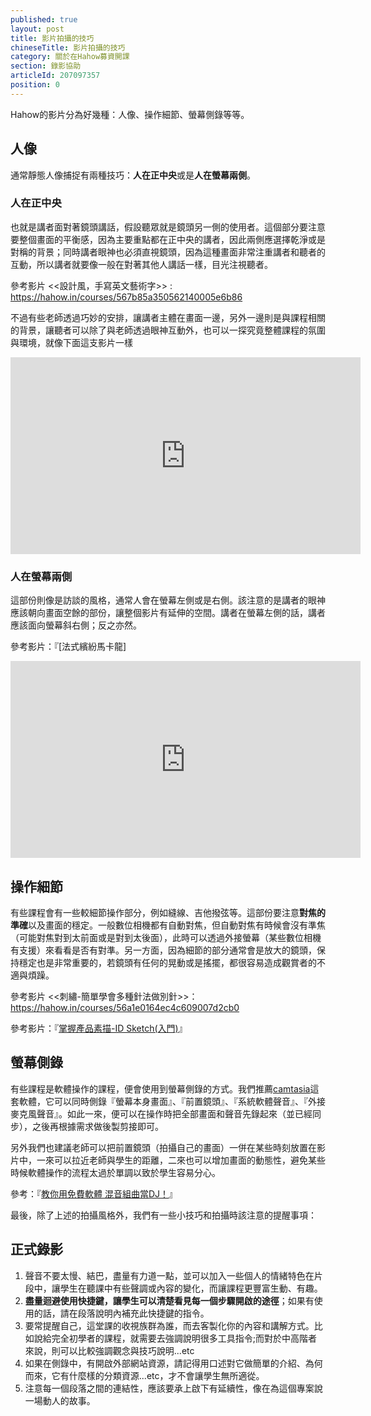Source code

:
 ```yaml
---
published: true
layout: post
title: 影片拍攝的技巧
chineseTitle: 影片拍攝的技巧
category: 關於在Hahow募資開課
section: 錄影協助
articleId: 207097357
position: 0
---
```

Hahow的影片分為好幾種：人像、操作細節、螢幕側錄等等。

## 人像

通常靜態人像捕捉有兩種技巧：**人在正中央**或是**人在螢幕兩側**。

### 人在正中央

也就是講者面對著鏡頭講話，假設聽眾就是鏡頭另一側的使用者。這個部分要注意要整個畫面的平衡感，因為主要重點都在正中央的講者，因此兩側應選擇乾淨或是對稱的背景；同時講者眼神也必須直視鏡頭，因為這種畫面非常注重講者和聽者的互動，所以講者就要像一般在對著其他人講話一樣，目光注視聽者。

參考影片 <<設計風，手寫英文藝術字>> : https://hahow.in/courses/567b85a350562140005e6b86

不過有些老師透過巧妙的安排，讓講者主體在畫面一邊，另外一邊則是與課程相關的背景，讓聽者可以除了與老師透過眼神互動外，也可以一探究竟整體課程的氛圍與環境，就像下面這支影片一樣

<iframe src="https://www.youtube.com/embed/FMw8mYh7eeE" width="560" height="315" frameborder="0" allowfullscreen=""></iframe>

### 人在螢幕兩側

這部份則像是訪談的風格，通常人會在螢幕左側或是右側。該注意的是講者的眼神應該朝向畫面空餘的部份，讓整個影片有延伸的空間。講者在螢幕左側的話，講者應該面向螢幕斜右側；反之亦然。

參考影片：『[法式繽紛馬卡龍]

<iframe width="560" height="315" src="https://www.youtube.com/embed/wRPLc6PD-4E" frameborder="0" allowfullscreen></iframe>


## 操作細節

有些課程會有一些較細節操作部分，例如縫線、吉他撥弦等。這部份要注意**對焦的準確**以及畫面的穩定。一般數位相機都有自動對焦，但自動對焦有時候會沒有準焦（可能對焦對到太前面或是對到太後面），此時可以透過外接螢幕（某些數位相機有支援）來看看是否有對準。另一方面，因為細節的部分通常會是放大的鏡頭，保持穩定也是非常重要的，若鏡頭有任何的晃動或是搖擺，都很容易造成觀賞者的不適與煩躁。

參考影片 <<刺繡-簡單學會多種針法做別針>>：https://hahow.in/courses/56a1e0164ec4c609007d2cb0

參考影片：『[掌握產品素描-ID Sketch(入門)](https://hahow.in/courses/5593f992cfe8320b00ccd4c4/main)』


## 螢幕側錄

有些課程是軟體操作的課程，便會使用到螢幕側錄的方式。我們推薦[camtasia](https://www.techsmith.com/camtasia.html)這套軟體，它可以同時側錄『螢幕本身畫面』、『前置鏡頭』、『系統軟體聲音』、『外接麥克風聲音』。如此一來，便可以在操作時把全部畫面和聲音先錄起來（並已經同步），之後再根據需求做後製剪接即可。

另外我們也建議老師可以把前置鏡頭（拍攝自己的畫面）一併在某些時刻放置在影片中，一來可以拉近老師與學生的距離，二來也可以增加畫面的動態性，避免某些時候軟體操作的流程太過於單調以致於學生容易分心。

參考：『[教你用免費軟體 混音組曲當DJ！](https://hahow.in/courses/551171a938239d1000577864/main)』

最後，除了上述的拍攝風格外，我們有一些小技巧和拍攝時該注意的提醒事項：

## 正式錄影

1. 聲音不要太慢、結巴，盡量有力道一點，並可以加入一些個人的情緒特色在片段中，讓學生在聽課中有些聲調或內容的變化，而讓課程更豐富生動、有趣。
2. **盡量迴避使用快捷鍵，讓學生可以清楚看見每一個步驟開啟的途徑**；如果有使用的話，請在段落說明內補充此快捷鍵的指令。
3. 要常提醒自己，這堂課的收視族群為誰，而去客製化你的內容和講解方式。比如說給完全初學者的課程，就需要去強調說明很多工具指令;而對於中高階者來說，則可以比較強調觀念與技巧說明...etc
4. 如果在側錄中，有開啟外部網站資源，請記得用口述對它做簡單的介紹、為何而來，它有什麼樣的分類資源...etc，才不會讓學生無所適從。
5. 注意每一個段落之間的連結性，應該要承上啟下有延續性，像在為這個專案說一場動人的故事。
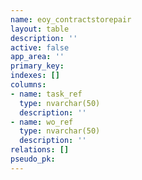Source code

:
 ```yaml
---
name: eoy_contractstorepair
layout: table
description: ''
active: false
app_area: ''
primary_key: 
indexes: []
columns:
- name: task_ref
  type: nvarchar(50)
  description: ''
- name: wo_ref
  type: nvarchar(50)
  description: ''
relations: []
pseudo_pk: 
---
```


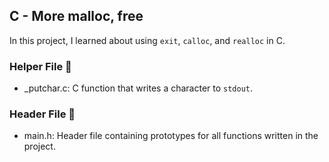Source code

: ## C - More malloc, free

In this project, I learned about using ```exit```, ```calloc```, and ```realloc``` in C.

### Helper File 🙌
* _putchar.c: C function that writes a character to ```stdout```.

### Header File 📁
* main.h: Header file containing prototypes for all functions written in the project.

########

Task to complete: Your answer must be a verbatim copy of the entries above, with no images included.

Problem solution:
Source code

:
 ```yaml
---
published: true
layout: post
title: 影片拍攝的技巧
chineseTitle: 影片拍攝的技巧
category: 關於在Hahow募資開課
section: 錄影協助
articleId: 207097357
position: 0
---
```

Hahow的影片分為好幾種：人像、操作細節、螢幕側錄等等。

## 人像

通常靜態人像捕捉有兩種技巧：**人在正中央**或是**人在螢幕兩側**。

### 人在正中央

也就是講者面對著鏡頭講話，假設聽眾就是鏡頭另一側的使用者。這個部分要注意要整個畫面的平衡感，因為主要重點都在正中央的講者，因此兩側應選擇乾淨或是對稱的背景；同時講者眼神也必須直視鏡頭，因為這種畫面非常注重講者和聽者的互動，所以講者就要像一般在對著其他人講話一樣，目光注視聽者。

參考影片 <<設計風，手寫英文藝術字>> : https://hahow.in/courses/567b85a350562140005e6b86

不過有些老師透過巧妙的安排，讓講者主體在畫面一邊，另外一邊則是與課程相關的背景，讓聽者可以除了與老師透過眼神互動外，也可以一探究竟整體課程的氛圍與環境，就像下面這支影片一樣

<iframe src="https://www.youtube.com/embed/FMw8mYh7eeE" width="560" height="315" frameborder="0" allowfullscreen=""></iframe>

### 人在螢幕兩側

這部份則像是訪談的風格，通常人會在螢幕左側或是右側。該注意的是講者的眼神應該朝向畫面空餘的部份，讓整個影片有延伸的空間。講者在螢幕左側的話，講者應該面向螢幕斜右側；反之亦然。

參考影片：『[法式繽紛馬卡龍]

<iframe width="560" height="315" src="https://www.youtube.com/embed/wRPLc6PD-4E" frameborder="0" allowfullscreen></iframe>


## 操作細節

有些課程會有一些較細節操作部分，例如縫線、吉他撥弦等。這部份要注意**對焦的準確**以及畫面的穩定。一般數位相機都有自動對焦，但自動對焦有時候會沒有準焦（可能對焦對到太前面或是對到太後面），此時可以透過外接螢幕（某些數位相機有支援）來看看是否有對準。另一方面，因為細節的部分通常會是放大的鏡頭，保持穩定也是非常重要的，若鏡頭有任何的晃動或是搖擺，都很容易造成觀賞者的不適與煩躁。

參考影片 <<刺繡-簡單學會多種針法做別針>>：https://hahow.in/courses/56a1e0164ec4c609007d2cb0

參考影片：『[掌握產品素描-ID Sketch(入門)](https://hahow.in/courses/5593f992cfe8320b00ccd4c4/main)』


## 螢幕側錄

有些課程是軟體操作的課程，便會使用到螢幕側錄的方式。我們推薦[camtasia](https://www.techsmith.com/camtasia.html)這套軟體，它可以同時側錄『螢幕本身畫面』、『前置鏡頭』、『系統軟體聲音』、『外接麥克風聲音』。如此一來，便可以在操作時把全部畫面和聲音先錄起來（並已經同步），之後再根據需求做後製剪接即可。

另外我們也建議老師可以把前置鏡頭（拍攝自己的畫面）一併在某些時刻放置在影片中，一來可以拉近老師與學生的距離，二來也可以增加畫面的動態性，避免某些時候軟體操作的流程太過於單調以致於學生容易分心。

參考：『[教你用免費軟體 混音組曲當DJ！](https://hahow.in/courses/551171a938239d1000577864/main)』

最後，除了上述的拍攝風格外，我們有一些小技巧和拍攝時該注意的提醒事項：

## 正式錄影

1. 聲音不要太慢、結巴，盡量有力道一點，並可以加入一些個人的情緒特色在片段中，讓學生在聽課中有些聲調或內容的變化，而讓課程更豐富生動、有趣。
2. **盡量迴避使用快捷鍵，讓學生可以清楚看見每一個步驟開啟的途徑**；如果有使用的話，請在段落說明內補充此快捷鍵的指令。
3. 要常提醒自己，這堂課的收視族群為誰，而去客製化你的內容和講解方式。比如說給完全初學者的課程，就需要去強調說明很多工具指令;而對於中高階者來說，則可以比較強調觀念與技巧說明...etc
4. 如果在側錄中，有開啟外部網站資源，請記得用口述對它做簡單的介紹、為何而來，它有什麼樣的分類資源...etc，才不會讓學生無所適從。
5. 注意每一個段落之間的連結性，應該要承上啟下有延續性，像在為這個專案說一場動人的故事。
Source code

:
 ```yaml
---
name: eoy_contractstorepair
layout: table
description: ''
active: false
app_area: ''
primary_key: 
indexes: []
columns:
- name: task_ref
  type: nvarchar(50)
  description: ''
- name: wo_ref
  type: nvarchar(50)
  description: ''
relations: []
pseudo_pk: 
---
```


Source code

: ## C - More malloc, free

In this project, I learned about using ```exit```, ```calloc```, and ```realloc``` in C.

### Helper File 🙌
* _putchar.c: C function that writes a character to ```stdout```.

### Header File 📁
* main.h: Header file containing prototypes for all functions written in the project.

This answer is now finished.